> **Your assignment**:
From the data below, repeat exactly the lines from the line with "is its monomial" to the line with "1\iff\forall q\in C,\", both included.

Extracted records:
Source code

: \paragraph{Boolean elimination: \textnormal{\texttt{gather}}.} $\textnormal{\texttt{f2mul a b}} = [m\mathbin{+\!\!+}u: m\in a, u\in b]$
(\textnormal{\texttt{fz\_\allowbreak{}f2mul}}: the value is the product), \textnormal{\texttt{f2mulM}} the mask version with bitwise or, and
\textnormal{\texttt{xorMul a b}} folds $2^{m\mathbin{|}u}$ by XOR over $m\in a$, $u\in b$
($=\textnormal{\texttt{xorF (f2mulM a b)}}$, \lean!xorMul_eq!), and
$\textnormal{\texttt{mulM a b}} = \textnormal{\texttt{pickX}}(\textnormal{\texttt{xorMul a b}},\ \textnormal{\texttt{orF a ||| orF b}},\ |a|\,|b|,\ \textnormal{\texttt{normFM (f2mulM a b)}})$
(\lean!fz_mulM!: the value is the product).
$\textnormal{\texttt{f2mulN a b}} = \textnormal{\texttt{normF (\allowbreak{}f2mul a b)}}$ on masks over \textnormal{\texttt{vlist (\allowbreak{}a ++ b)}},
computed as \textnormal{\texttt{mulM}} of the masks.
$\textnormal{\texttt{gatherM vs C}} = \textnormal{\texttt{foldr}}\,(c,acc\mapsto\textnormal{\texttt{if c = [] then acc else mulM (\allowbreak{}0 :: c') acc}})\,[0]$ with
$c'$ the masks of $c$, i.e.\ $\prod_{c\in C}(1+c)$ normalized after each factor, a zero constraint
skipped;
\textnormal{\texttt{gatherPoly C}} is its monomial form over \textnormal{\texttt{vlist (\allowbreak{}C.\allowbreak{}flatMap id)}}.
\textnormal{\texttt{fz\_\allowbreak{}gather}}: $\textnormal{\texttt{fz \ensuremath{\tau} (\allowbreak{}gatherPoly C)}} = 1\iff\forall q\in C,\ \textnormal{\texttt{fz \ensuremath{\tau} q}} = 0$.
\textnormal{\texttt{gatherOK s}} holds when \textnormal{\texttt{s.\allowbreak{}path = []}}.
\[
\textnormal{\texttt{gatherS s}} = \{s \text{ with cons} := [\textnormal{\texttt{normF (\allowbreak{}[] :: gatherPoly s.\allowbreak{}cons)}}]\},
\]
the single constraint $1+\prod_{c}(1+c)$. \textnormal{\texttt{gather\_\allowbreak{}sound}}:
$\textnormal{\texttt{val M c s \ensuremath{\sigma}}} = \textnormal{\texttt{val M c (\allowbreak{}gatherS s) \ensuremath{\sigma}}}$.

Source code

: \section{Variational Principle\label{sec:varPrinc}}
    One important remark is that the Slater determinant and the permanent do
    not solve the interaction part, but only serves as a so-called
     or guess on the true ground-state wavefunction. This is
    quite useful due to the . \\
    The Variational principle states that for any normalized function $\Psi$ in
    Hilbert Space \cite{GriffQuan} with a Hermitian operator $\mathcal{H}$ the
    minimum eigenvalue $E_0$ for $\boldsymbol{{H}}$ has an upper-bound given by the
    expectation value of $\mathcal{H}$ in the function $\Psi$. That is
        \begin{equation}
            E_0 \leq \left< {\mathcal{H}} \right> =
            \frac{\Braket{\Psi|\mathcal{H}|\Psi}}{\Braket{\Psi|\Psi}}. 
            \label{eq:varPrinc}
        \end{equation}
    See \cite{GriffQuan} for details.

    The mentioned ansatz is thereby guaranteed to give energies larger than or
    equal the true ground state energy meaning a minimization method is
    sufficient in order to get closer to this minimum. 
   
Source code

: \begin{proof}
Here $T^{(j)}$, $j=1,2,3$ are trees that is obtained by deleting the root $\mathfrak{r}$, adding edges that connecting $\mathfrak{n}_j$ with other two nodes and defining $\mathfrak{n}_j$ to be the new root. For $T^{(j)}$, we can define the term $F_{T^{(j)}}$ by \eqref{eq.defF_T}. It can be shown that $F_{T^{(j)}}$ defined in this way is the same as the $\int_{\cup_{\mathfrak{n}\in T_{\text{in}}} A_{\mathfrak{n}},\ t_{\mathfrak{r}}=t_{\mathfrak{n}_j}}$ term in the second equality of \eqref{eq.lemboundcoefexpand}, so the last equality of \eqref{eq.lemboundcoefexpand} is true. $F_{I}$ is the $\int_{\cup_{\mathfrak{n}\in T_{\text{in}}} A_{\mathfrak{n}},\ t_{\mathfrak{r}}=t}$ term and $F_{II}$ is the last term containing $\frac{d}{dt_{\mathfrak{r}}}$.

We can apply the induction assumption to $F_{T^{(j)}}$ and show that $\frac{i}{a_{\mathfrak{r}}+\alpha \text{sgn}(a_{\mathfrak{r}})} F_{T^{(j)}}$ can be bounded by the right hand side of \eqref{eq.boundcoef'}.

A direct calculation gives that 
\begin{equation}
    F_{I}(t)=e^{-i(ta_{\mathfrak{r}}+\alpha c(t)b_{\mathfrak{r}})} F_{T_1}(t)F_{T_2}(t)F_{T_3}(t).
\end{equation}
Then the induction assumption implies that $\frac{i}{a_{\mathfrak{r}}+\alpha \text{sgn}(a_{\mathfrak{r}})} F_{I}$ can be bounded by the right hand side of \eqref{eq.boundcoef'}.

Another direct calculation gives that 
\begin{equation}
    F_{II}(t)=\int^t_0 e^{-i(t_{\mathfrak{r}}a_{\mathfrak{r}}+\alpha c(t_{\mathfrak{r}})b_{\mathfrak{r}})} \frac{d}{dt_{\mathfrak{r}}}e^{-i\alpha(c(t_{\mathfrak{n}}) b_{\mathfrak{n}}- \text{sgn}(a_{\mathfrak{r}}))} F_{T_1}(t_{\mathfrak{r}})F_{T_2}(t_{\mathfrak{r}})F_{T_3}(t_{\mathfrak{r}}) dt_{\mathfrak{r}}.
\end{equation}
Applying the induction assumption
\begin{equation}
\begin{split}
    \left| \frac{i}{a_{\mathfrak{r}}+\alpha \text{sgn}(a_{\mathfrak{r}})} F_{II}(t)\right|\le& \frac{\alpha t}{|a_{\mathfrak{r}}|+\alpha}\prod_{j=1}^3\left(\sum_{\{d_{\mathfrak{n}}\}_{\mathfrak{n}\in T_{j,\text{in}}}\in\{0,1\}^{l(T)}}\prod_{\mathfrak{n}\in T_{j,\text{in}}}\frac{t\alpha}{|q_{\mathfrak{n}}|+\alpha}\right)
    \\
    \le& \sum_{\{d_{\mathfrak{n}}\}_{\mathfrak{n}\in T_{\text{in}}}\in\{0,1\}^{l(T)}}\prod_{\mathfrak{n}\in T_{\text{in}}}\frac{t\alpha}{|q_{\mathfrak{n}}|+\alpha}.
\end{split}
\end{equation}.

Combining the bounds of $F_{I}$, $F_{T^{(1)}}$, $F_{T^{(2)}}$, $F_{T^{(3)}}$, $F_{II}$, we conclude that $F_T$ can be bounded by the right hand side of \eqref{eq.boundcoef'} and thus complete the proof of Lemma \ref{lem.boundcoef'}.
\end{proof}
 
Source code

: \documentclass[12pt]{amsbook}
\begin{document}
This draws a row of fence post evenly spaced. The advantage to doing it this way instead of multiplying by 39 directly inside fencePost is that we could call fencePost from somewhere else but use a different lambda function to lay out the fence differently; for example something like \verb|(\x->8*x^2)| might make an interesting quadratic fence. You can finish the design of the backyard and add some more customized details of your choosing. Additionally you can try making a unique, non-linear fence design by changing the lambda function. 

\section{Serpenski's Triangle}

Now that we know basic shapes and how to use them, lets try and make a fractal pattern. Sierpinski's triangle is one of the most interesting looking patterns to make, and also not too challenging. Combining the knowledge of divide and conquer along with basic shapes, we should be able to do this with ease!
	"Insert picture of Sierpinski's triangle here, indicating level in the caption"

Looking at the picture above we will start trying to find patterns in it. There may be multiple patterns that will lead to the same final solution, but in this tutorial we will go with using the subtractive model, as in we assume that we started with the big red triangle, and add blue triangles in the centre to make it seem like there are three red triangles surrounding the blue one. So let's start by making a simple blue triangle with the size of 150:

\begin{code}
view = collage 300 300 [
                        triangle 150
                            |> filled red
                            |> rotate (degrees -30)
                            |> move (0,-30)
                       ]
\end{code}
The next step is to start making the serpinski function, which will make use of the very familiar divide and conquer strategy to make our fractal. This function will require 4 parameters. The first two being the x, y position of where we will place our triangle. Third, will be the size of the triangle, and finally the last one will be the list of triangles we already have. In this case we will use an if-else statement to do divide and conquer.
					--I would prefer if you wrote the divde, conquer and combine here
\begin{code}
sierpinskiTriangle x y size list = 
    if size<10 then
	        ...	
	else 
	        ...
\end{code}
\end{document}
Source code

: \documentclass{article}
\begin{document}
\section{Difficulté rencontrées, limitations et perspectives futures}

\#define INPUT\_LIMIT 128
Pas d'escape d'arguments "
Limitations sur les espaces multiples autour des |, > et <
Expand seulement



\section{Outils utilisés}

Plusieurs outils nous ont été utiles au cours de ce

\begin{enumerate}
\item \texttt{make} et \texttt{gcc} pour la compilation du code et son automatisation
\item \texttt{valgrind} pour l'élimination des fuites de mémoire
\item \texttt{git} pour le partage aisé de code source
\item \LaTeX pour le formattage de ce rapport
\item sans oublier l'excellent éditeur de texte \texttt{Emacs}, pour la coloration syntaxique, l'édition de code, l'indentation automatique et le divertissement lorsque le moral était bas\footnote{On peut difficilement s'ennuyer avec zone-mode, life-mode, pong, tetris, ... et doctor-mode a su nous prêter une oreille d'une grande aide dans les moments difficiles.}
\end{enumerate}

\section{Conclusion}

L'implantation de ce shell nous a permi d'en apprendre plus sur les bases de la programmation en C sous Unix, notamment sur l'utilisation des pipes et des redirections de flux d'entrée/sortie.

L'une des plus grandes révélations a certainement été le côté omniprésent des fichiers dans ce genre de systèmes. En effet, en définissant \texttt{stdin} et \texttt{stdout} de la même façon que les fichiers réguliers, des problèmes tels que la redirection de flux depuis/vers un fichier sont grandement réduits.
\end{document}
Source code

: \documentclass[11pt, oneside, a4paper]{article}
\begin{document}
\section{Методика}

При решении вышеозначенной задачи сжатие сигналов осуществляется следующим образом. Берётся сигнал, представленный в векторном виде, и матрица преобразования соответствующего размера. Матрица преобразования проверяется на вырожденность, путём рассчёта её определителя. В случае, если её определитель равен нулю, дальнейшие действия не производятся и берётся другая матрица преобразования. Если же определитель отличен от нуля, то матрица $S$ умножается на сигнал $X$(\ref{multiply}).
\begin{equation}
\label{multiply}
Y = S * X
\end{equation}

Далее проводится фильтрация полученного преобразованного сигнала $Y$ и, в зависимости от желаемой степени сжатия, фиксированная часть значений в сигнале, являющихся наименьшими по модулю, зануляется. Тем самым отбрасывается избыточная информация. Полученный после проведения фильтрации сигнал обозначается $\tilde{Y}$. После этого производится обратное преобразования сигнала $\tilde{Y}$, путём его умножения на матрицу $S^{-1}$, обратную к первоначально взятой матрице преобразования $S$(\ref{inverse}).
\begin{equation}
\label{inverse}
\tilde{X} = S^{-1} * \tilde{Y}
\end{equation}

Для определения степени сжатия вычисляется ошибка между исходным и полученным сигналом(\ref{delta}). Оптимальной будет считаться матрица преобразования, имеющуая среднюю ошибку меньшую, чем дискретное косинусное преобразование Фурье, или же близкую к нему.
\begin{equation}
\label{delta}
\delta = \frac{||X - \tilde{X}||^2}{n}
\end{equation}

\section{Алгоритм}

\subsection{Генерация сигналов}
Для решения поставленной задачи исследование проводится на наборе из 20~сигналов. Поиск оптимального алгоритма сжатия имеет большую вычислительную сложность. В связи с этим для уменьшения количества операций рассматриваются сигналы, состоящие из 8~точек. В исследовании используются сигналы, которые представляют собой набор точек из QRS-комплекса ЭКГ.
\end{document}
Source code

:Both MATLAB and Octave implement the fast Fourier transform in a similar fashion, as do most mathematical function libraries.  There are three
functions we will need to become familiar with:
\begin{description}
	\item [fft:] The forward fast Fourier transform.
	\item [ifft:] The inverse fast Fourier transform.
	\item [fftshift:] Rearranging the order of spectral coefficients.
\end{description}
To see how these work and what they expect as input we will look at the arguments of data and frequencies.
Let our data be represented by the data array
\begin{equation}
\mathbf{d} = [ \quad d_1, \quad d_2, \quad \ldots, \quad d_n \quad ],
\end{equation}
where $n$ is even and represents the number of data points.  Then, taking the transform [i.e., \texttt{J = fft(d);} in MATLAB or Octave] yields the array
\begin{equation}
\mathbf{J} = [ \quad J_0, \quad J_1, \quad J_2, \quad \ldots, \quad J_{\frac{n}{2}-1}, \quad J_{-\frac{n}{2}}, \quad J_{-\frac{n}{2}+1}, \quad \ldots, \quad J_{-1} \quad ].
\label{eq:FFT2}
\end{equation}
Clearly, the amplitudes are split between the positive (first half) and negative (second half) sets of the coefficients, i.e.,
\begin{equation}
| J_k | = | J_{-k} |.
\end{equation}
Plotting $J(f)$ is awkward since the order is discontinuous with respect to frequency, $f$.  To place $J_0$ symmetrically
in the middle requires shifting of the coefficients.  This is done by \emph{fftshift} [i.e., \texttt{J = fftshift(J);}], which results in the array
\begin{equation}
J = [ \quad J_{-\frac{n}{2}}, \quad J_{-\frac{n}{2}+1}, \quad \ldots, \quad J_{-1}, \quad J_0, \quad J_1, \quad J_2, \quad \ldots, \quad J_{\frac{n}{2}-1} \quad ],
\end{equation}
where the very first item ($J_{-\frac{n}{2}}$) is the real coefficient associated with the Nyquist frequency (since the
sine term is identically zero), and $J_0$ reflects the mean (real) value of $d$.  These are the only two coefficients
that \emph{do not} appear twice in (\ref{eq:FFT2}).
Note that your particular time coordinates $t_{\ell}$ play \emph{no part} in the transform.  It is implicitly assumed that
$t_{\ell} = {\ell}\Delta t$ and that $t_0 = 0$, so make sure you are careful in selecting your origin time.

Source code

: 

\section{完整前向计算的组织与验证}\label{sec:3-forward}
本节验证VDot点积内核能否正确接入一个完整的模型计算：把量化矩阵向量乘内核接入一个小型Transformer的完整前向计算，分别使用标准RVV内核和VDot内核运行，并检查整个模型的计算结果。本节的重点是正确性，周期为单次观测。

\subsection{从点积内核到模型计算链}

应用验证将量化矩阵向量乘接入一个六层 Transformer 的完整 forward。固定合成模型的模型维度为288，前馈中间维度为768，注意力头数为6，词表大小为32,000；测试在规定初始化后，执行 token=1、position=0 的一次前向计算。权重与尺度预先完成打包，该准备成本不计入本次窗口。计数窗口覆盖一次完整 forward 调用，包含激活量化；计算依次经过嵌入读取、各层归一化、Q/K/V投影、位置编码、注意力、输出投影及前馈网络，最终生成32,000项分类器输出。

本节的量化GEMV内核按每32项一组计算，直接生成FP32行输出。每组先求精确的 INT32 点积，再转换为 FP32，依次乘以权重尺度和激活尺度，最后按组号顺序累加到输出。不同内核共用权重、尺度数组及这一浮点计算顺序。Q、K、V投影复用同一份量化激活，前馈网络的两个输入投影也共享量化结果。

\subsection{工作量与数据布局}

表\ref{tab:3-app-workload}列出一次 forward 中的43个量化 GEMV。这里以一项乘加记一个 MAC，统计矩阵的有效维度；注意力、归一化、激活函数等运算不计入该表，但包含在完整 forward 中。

> **Output for this exercise**:
\textnormal{\texttt{gatherPoly C}} is its monomial form over \textnormal{\texttt{vlist (\allowbreak{}C.\allowbreak{}flatMap id)}}.
\textnormal{\texttt{fz\_\allowbreak{}gather}}: $\textnormal{\texttt{fz \ensuremath{\tau} (\allowbreak{}gatherPoly C)}} = 1\iff\forall q\in C,\ \textnormal{\texttt{fz \ensuremath{\tau} q}} = 0$.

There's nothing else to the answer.